Neither of the two methods of comparison shows an approximately equal increase for all three advertisements. Yet this is what it should show, according to the postulate that we show equal increase for equal cause, namely, the move from black and white to color in any advertisement.

Suppose, however, following the fishing paradigm, we express these 10 percentage points as the per cent of all readers who had not seen the black and white advertisement, that is, 100Ä 42 = 58 per cent. Taking this 58 per cent figure as the base ( 100 per cent), the 10 per cent increase amounts to 17 per cent. Analogous computations for all three advertisements yield the results shown in Table 6.

TABLE 6
Readership Increase from Black and White to Color
Measured in Terms of Readers Not Yet Reached
AdvertisementPer Cent
A+17
B+18
C+19
Average Change+ 18


The general solution is that the percentage-point increase following the move to color is the greater the smaller the black and white readership of the advertisement was to begin with. We arrive at an approximately equal increase if we measure the increase in readers as a percentage of those potential readers who had not seen the black and white advertisement.

The logic behind this method of per cent computation is: The higher the starting point in readership the more difficult it will be to increase readership by any means. Hence, to compute the per cent increase on the basis of the remaining potential of readers will be an adequate approximation.

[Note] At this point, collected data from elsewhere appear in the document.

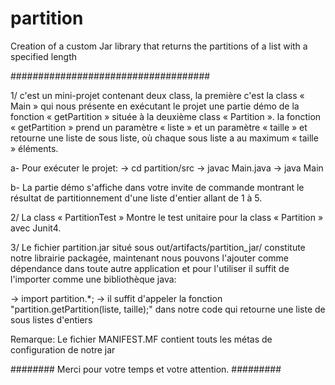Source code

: # partition
Creation of a custom Jar library that returns the partitions of a list with a specified length 

####################################

1/ c'est un mini-projet contenant deux class, la première c'est la class « Main » qui nous présente en exécutant le projet une partie démo de la fonction « getPartition » située à la deuxième class « Partition ».
la fonction « getPartition » prend un paramètre « liste » et un paramètre « taille » et retourne une liste de sous liste, où chaque sous liste a au maximum « taille » éléments. 

a- Pour exécuter le projet:
    -> cd partition/src
    -> javac Main.java
    -> java Main
    
b- La partie démo s'affiche dans votre invite de commande montrant le résultat de partitionnement d'une liste d'entier allant de 1 à 5.

2/ La class « PartitionTest » Montre le test unitaire pour la class « Partition » avec Junit4.

3/ Le fichier partition.jar situé sous out/artifacts/partition_jar/ constitute notre librairie packagée, maintenant nous pouvons l'ajouter comme dépendance dans toute autre application et pour l'utiliser il suffit de l'importer comme une bibliothèque java:

  -> import partition.*;
  -> il suffit d'appeler la fonction "partition.getPartition(liste, taille);" dans notre code qui retourne une liste de sous listes d'entiers
  
  Remarque: Le fichier MANIFEST.MF contient touts les métas de configuration de notre jar
  
 ######## Merci pour votre temps et votre attention. #########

PER CENTS OFFER ONLY APPROXIMATE SOLUTIONS

The reader who has followed our discussion of where to use and where not to use per cent figures will have realized that in all our examples the assumptions were extreme. In the case of the two companies, either the previous sales volume will lead to a proportionate increase or it will have no influence at all; in the case of the two cities, the increase in population will be either proportionate to the original size of the city--or be not at all dependent upon it. Actually, such extreme assumptions hardly ever fit reality. In mathematical terminology, one would say the model does not quite fit the facts. The business volume of a firm will almost always be influenced to some extent by its respective size; the population increase will always be influenced to some extent by the original size of the population. We should expect in neither case that the increase will be in exact proportion to the factors chosen as a base for per cent computation.

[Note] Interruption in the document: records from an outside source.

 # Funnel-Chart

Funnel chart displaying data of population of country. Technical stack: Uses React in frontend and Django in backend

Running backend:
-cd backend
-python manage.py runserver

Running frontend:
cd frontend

In this sense, per cent comparisons will offer at times only a crude measure. This is the price paid for the great simplicity of per cent comparisons. To the trained statistician, it will be clear that the per cent computation is often only a simple substitute for a multiple correlation analysis. The latter, however, is available only if empirical data are at hand to which correlation analysis can be applied. In our example, we have no statistical data to prove or disprove the assumption that the success of a company is, on the average, proportionate to its size. Our decision to express success in terms of a percentage of the preceding year's business volume would have to be arrived at on the basis of impressionistic reasoning, not through precise statistical data.

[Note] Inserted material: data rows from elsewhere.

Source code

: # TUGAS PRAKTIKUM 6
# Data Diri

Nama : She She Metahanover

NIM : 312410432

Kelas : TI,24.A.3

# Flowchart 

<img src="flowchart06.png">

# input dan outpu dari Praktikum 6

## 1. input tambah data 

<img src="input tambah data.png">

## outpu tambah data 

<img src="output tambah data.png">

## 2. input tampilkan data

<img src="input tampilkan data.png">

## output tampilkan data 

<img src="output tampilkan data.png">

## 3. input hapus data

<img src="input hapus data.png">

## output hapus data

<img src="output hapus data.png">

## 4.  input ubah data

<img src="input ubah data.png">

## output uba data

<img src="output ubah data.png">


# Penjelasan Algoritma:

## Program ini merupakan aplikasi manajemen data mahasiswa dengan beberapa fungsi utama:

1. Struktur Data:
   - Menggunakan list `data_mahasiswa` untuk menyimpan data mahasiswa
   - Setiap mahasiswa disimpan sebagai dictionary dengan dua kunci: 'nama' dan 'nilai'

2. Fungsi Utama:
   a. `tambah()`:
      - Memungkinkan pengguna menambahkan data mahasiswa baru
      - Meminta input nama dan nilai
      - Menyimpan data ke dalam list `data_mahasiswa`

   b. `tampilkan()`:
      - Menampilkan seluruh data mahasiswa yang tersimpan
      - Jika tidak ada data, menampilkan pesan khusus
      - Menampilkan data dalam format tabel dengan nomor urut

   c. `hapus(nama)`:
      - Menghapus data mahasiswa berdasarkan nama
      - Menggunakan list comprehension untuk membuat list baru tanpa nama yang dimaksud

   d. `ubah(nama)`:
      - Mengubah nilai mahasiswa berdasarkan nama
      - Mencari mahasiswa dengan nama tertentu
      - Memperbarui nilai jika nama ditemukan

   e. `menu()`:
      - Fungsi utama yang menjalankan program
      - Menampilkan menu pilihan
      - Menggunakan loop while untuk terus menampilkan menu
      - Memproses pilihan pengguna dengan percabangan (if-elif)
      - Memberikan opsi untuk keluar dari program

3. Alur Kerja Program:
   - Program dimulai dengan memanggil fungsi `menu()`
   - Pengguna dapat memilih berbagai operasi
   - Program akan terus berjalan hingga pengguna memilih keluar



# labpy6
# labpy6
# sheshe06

By deciding on the per cent comparison, instead of that of the absolute numbers, we merely anticipate the result of an impracticable correlation analysis of sales results of companies of various sizes. R. A. Fisher, the distinguished statistician, called this "discounting a priori the effects of concomitant variates." The per cent comparison will be justified to the extent to which this a priori reasoning proves correct.


SUMMARY

The general function of per cent figures is to enhance the readability of numerical findings. Their particular function is to clarify relationships between numbers by bringing them into easy range of multiplication and division. If results from different bases are to be compared, as in most sampling operations, per cent figures become indispensable.

Special problems arise when increases or decreases of various kinds are compared. Whether or not to use per cent figures, and if so, on what base they are to be computed, can be decided only after careful scrutiny of the problem involved. Per cent figures are used here as a crude substitute for regression analysis and other, more sophisticated, statistical techniques.